Introduction
“[T]he First Amendment,” Justice Kagan declared in Moody v. NetChoice, LLC,1 one of the five platform First Amendment cases the Court decided this Term, “does not go on leave when social media are involved.”2 That is obviously true. But no one seriously contests the claim that the First Amendment applies to the internet.3 The era when people argued that law should not, or perhaps could not, reach into the vast realms of cyberspace is decades behind us.4 Justice Kagan’s truism therefore only raises the question — what does or should it mean for the First Amendment to apply to the complicated and ever-changing online world? This is the question that this Term’s platform cases raised, in various ways. And it is not a question that has any easy answers, as the cases themselves make clear.

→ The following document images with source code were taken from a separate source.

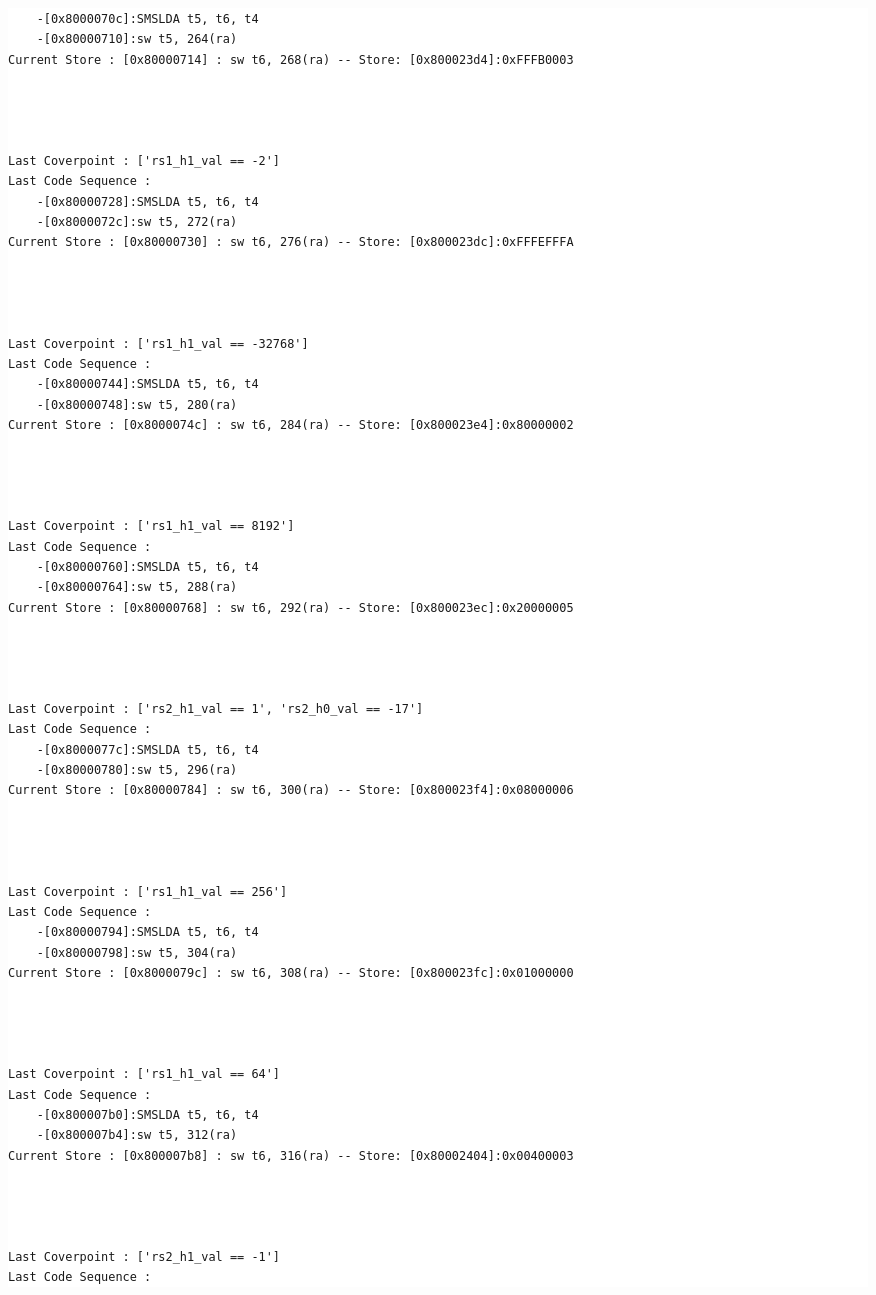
 ```
	-[0x8000070c]:SMSLDA t5, t6, t4
	-[0x80000710]:sw t5, 264(ra)
Current Store : [0x80000714] : sw t6, 268(ra) -- Store: [0x800023d4]:0xFFFB0003




Last Coverpoint : ['rs1_h1_val == -2']
Last Code Sequence : 
	-[0x80000728]:SMSLDA t5, t6, t4
	-[0x8000072c]:sw t5, 272(ra)
Current Store : [0x80000730] : sw t6, 276(ra) -- Store: [0x800023dc]:0xFFFEFFFA




Last Coverpoint : ['rs1_h1_val == -32768']
Last Code Sequence : 
	-[0x80000744]:SMSLDA t5, t6, t4
	-[0x80000748]:sw t5, 280(ra)
Current Store : [0x8000074c] : sw t6, 284(ra) -- Store: [0x800023e4]:0x80000002




Last Coverpoint : ['rs1_h1_val == 8192']
Last Code Sequence : 
	-[0x80000760]:SMSLDA t5, t6, t4
	-[0x80000764]:sw t5, 288(ra)
Current Store : [0x80000768] : sw t6, 292(ra) -- Store: [0x800023ec]:0x20000005




Last Coverpoint : ['rs2_h1_val == 1', 'rs2_h0_val == -17']
Last Code Sequence : 
	-[0x8000077c]:SMSLDA t5, t6, t4
	-[0x80000780]:sw t5, 296(ra)
Current Store : [0x80000784] : sw t6, 300(ra) -- Store: [0x800023f4]:0x08000006




Last Coverpoint : ['rs1_h1_val == 256']
Last Code Sequence : 
	-[0x80000794]:SMSLDA t5, t6, t4
	-[0x80000798]:sw t5, 304(ra)
Current Store : [0x8000079c] : sw t6, 308(ra) -- Store: [0x800023fc]:0x01000000




Last Coverpoint : ['rs1_h1_val == 64']
Last Code Sequence : 
	-[0x800007b0]:SMSLDA t5, t6, t4
	-[0x800007b4]:sw t5, 312(ra)
Current Store : [0x800007b8] : sw t6, 316(ra) -- Store: [0x80002404]:0x00400003




Last Coverpoint : ['rs2_h1_val == -1']
Last Code Sequence : 
```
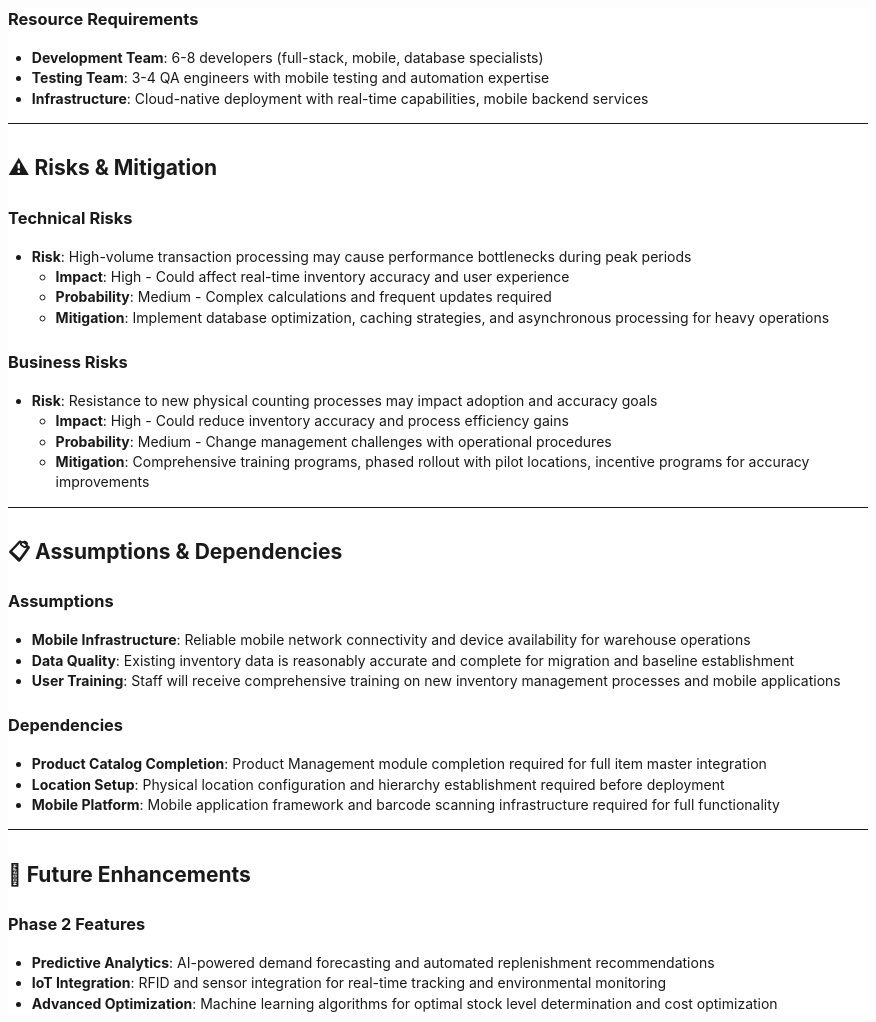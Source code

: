 ### Resource Requirements
- **Development Team**: 6-8 developers (full-stack, mobile, database specialists)
- **Testing Team**: 3-4 QA engineers with mobile testing and automation expertise
- **Infrastructure**: Cloud-native deployment with real-time capabilities, mobile backend services

---

## ⚠️ Risks & Mitigation

### Technical Risks
- **Risk**: High-volume transaction processing may cause performance bottlenecks during peak periods
  - **Impact**: High - Could affect real-time inventory accuracy and user experience
  - **Probability**: Medium - Complex calculations and frequent updates required
  - **Mitigation**: Implement database optimization, caching strategies, and asynchronous processing for heavy operations

### Business Risks
- **Risk**: Resistance to new physical counting processes may impact adoption and accuracy goals
  - **Impact**: High - Could reduce inventory accuracy and process efficiency gains
  - **Probability**: Medium - Change management challenges with operational procedures
  - **Mitigation**: Comprehensive training programs, phased rollout with pilot locations, incentive programs for accuracy improvements

---

## 📋 Assumptions & Dependencies

### Assumptions
- **Mobile Infrastructure**: Reliable mobile network connectivity and device availability for warehouse operations
- **Data Quality**: Existing inventory data is reasonably accurate and complete for migration and baseline establishment
- **User Training**: Staff will receive comprehensive training on new inventory management processes and mobile applications

### Dependencies
- **Product Catalog Completion**: Product Management module completion required for full item master integration
- **Location Setup**: Physical location configuration and hierarchy establishment required before deployment
- **Mobile Platform**: Mobile application framework and barcode scanning infrastructure required for full functionality

---

## 🔄 Future Enhancements

### Phase 2 Features
- **Predictive Analytics**: AI-powered demand forecasting and automated replenishment recommendations
- **IoT Integration**: RFID and sensor integration for real-time tracking and environmental monitoring
- **Advanced Optimization**: Machine learning algorithms for optimal stock level determination and cost optimization
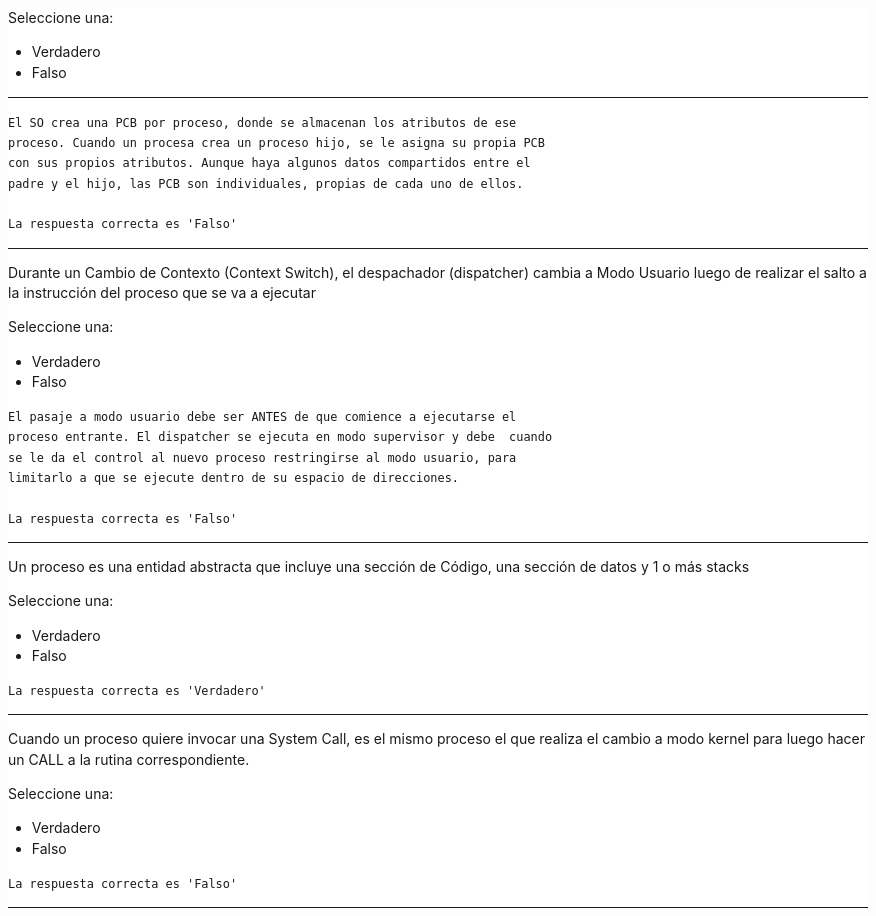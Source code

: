Seleccione una:
- Verdadero
- Falso 

---

```
El SO crea una PCB por proceso, donde se almacenan los atributos de ese 
proceso. Cuando un procesa crea un proceso hijo, se le asigna su propia PCB 
con sus propios atributos. Aunque haya algunos datos compartidos entre el 
padre y el hijo, las PCB son individuales, propias de cada uno de ellos.

La respuesta correcta es 'Falso'
```

---

Durante un Cambio de Contexto (Context Switch), el despachador (dispatcher) cambia a Modo Usuario luego de realizar el salto a la instrucción del proceso que se va a ejecutar

Seleccione una:
- Verdadero
- Falso 

```
El pasaje a modo usuario debe ser ANTES de que comience a ejecutarse el 
proceso entrante. El dispatcher se ejecuta en modo supervisor y debe  cuando 
se le da el control al nuevo proceso restringirse al modo usuario, para 
limitarlo a que se ejecute dentro de su espacio de direcciones.

La respuesta correcta es 'Falso'
```

---

Un proceso es una entidad abstracta que incluye una sección de Código, una sección de datos y 1 o más stacks

Seleccione una:
- Verdadero
- Falso 

```
La respuesta correcta es 'Verdadero'
```

---

Cuando un proceso quiere invocar una System Call, es el mismo proceso el que realiza el cambio a  modo kernel para luego hacer un CALL a la rutina correspondiente.

Seleccione una:
- Verdadero
- Falso 

```
La respuesta correcta es 'Falso'
```

---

Indeed, this Term’s platform cases all forced the Court to confront one of the most vexing issues in free speech law — namely, how to reconcile expressive conflicts among different participants in the public sphere. Just as is true of the offline public sphere, the digital public sphere depends upon the participation of many different kinds of actors: speakers and listeners, to be sure, but also the private companies that create the forums in which people speak and listen, and the government officials who speak on behalf of their constituents and set the terms on which the system as a whole operates. And while it will often be the case that the interests of speakers, listeners, government actors, and social media companies align, there will be many cases in which they don’t.5 When the interests of these differently situated parties come into conflict, whose interests should courts prioritize?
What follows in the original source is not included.